To do: Return only the line containing "Click this and" and each line after it, exactly as written, through the end of the records.

(Document images with source code)
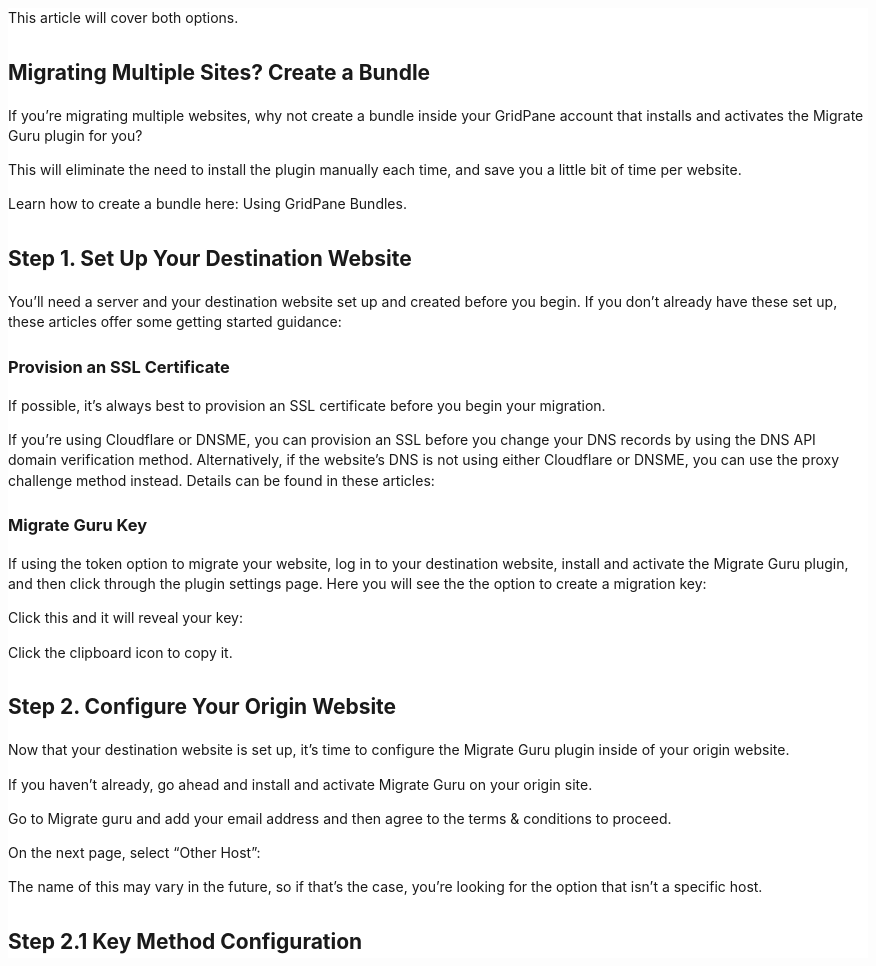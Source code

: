 This article will cover both options.

 

## Migrating Multiple Sites? Create a Bundle

If you’re migrating multiple websites, why not create a bundle inside your GridPane account that installs and activates the Migrate Guru plugin for you?

This will eliminate the need to install the plugin manually each time, and save you a little bit of time per website.

Learn how to create a bundle here: Using GridPane Bundles.

 

## Step 1. Set Up Your Destination Website

You’ll need a server and your destination website set up and created before you begin. If you don’t already have these set up, these articles offer some getting started guidance:

### Provision an SSL Certificate

If possible, it’s always best to provision an SSL certificate before you begin your migration.

If you’re using Cloudflare or DNSME, you can provision an SSL before you change your DNS records by using the DNS API domain verification method. Alternatively, if the website’s DNS is not using either Cloudflare or DNSME, you can use the proxy challenge method instead. Details can be found in these articles:

### Migrate Guru Key

If using the token option to migrate your website, log in to your destination website, install and activate the Migrate Guru plugin, and then click through the plugin settings page. Here you will see the the option to create a migration key:

Click this and it will reveal your key:

Click the clipboard icon to copy it.

 

## Step 2. Configure Your Origin Website

Now that your destination website is set up, it’s time to configure the Migrate Guru plugin inside of your origin website.

If you haven’t already, go ahead and install and activate Migrate Guru on your origin site.

Go to Migrate guru and add your email address and then agree to the terms & conditions to proceed.

On the next page, select “Other Host”:

The name of this may vary in the future, so if that’s the case, you’re looking for the option that isn’t a specific host.

 

## Step 2.1 Key Method Configuration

Exercise result:
Click this and it will reveal your key:

Click the clipboard icon to copy it.

 

## Step 2. Configure Your Origin Website

Now that your destination website is set up, it’s time to configure the Migrate Guru plugin inside of your origin website.

If you haven’t already, go ahead and install and activate Migrate Guru on your origin site.

Go to Migrate guru and add your email address and then agree to the terms & conditions to proceed.

On the next page, select “Other Host”:

The name of this may vary in the future, so if that’s the case, you’re looking for the option that isn’t a specific host.

 

## Step 2.1 Key Method Configuration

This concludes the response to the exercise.